Oh for pity’s sake, this snowflake thinks hiring the Georgia AG as the school’s president would lead to anti-gay pogroms? I hate the way this Orwellian “safe space” concept has become the cudgel with which campus progressives use to club the expression of opinions with which they disagree. Anyway, the reader comments:
Okay, a couple things. First, KSU gives scholarships for “people active in LGBT rights”? I’d love to know details on that. Second, note the alleged disqualification here: Olens defended the laws of his state — laws that were created by a democratically elected legislature. In other words, he did the job he is elected to do. But as you and I know, this now constitutes Thoughtcrime.
Leonard Witt, a KSU professor, wrote a column criticizing the choice in which he concludes: “Let’s, this time, show the world that Cobb County carries the torch for all its diverse communities.” Yes, diverse communities — as long as one of those communities isn’t Christians or people fulfilling the duties of their elected office.
Now, I should note that as a college professor myself I happen to agree with Witt’s other point: that a college president should be an academic, not someone plucked from business or politics. If I taught at KSU, I would oppose Olens for that reason. But this is something different: opposition to him because of something he believes, and because he did his job according to the constitution of the state of Georgia.
Eventually we’re going to have to call explanations like Witt’s the “Eich Maneuver,” as an homage to Mozilla’s preposterous explanation that they had to fire Eich because of how much they value diversity of viewpoint.
The reader says to be sure to note this reasoning from KSU’s Prof.
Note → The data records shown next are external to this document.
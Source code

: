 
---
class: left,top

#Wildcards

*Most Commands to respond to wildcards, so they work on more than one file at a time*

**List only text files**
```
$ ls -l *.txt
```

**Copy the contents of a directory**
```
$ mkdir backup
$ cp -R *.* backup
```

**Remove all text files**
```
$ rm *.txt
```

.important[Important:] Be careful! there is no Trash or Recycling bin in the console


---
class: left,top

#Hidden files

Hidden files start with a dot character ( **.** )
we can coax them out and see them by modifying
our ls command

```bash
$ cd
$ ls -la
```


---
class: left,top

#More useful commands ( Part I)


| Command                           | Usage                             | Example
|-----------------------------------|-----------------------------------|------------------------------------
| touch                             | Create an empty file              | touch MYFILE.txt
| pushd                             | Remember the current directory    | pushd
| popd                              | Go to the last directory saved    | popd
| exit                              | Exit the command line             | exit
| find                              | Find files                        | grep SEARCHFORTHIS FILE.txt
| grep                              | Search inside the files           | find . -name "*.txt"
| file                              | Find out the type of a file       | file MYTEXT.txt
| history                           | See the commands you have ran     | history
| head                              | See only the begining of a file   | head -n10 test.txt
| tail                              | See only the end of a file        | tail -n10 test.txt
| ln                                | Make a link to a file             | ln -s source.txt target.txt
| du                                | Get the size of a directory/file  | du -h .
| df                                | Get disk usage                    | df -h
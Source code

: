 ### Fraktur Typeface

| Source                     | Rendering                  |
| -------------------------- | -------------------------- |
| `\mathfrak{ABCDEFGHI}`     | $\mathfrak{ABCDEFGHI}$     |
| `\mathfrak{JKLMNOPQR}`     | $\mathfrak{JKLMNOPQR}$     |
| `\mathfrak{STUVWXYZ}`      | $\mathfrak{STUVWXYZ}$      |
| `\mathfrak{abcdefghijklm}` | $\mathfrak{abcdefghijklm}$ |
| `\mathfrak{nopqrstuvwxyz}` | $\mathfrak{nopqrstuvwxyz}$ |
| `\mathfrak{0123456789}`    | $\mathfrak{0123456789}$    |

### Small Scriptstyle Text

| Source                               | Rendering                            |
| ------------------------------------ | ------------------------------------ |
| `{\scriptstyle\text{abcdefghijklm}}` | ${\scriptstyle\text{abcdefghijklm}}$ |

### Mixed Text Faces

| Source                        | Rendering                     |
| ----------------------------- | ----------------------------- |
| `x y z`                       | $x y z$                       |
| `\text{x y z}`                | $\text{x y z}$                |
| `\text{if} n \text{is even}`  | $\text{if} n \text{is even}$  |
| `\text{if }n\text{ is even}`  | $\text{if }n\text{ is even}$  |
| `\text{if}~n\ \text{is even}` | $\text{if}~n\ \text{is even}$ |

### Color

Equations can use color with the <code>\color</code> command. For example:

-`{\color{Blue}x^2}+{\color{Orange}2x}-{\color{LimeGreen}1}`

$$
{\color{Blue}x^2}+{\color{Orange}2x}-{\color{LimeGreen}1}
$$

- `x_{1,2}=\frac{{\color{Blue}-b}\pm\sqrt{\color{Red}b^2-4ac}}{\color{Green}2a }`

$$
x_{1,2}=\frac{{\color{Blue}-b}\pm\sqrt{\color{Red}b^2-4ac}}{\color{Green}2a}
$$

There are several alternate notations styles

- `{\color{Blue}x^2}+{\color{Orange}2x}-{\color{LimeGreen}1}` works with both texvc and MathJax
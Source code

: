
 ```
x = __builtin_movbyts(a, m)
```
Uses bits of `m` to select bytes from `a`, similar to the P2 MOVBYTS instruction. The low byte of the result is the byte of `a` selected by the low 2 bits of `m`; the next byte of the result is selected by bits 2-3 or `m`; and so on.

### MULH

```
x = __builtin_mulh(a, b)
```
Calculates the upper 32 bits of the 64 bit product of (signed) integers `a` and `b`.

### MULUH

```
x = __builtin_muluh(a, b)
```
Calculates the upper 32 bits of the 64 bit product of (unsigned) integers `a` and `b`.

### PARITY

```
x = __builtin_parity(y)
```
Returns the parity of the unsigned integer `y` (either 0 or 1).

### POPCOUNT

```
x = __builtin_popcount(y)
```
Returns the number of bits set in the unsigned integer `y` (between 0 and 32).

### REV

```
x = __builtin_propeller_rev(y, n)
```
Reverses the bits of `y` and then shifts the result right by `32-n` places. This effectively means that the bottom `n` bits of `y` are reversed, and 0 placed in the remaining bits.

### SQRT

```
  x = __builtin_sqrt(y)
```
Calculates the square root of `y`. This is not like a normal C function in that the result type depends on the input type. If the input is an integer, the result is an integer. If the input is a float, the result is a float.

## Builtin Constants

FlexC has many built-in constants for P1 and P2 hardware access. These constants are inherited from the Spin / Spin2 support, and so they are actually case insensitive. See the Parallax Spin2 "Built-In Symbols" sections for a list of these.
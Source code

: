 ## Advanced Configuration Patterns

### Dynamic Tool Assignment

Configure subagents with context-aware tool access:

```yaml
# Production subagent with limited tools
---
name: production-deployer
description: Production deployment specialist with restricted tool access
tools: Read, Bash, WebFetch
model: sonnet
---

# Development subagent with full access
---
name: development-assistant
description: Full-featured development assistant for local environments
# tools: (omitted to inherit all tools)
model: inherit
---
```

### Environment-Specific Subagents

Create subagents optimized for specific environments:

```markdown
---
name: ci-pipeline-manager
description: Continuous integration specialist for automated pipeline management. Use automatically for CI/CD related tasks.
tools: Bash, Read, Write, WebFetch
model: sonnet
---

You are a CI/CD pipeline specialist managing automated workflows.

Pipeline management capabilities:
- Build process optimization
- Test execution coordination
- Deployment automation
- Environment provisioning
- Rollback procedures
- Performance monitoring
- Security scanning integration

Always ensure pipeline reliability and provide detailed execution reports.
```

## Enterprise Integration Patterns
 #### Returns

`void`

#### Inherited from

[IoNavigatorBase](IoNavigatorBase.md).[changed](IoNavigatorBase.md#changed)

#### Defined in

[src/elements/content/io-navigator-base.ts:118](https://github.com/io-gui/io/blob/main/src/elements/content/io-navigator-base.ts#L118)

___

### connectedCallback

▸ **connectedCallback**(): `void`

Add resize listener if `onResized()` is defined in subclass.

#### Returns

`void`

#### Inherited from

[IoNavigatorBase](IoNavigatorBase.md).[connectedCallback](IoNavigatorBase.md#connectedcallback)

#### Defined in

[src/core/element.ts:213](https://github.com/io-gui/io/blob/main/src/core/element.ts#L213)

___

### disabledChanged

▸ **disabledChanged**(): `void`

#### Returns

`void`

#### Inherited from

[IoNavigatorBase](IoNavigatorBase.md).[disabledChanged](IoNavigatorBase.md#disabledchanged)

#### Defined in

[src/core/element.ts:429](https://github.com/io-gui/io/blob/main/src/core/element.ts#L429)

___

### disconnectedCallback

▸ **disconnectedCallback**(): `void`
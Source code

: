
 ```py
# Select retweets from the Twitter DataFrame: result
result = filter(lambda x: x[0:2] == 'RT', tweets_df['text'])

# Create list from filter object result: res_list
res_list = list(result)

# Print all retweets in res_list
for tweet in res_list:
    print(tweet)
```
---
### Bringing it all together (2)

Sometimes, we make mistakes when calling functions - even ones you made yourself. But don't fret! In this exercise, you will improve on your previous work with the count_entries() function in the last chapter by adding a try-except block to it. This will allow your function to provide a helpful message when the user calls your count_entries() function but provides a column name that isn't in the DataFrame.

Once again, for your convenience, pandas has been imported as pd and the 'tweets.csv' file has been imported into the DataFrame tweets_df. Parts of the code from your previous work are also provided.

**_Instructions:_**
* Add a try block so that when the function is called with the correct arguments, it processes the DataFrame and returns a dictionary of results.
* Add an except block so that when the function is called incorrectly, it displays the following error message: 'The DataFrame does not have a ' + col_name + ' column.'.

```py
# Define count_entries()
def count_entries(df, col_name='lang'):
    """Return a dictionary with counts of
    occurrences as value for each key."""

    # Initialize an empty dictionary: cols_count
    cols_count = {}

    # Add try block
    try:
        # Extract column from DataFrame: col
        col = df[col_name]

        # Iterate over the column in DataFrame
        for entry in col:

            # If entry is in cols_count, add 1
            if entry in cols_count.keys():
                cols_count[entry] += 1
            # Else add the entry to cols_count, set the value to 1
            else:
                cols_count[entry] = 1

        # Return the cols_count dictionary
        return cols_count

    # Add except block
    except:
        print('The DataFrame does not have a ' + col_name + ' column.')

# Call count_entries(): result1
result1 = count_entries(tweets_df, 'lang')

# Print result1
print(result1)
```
Witt (what follows is a quote from Witt’s column):
Already the KSU LGBTQ community members are signing petitions. A headline in Project Q, a popular Atlanta blog, screams out “Gay marriage bigot Sam Olens to become KSU president.” Unfair? Perhaps, but how do we know,since the selection process is coming from the darkest corners of state government. As attorney general, Olens ardently opposed both gay marriage and now gender neutral bathrooms. Hence, the headline.
Given Cobb County’s history, try as the chancellor may argue otherwise, important national constituencies are going to be outraged about the secret meetings aimed at appointing a candidate who they know will infuriate the LGBTQ community and their allies at Kennesaw State, in Cobb County and throughout the state and nation.
The nation’s largest foundations that support higher education demand respecting diversity in all its forms. An active foe of gay marriage or transgender neutral bathrooms for KSU president? Cobb County again? We have better places to put our money. Google, Microsoft, Apple, Nike and just about every other major corporation may well openly or silently boycott Kennesaw State University. Plus, the tainted brand name will not exactly be a student resume builder.
Says the reader:
Echoes of Indiana and RFRA. If we don’t keep up with the LGBT agenda, no corporations will want to do business with us! And note the fear that we could “infuriate the LGBTQ community and their allies.” If I even mentioned to my academic colleagues that something could upset we Christians and our allies, I’d probably hear laughter.
We should be hearing Republican politicians, churches, and civic leaders calling this stuff out for what it is: diversity McCarthyism. Olens may or may not be qualified to run the university, but what these SJWs are attempting is frightening — or should be. Where does it stop?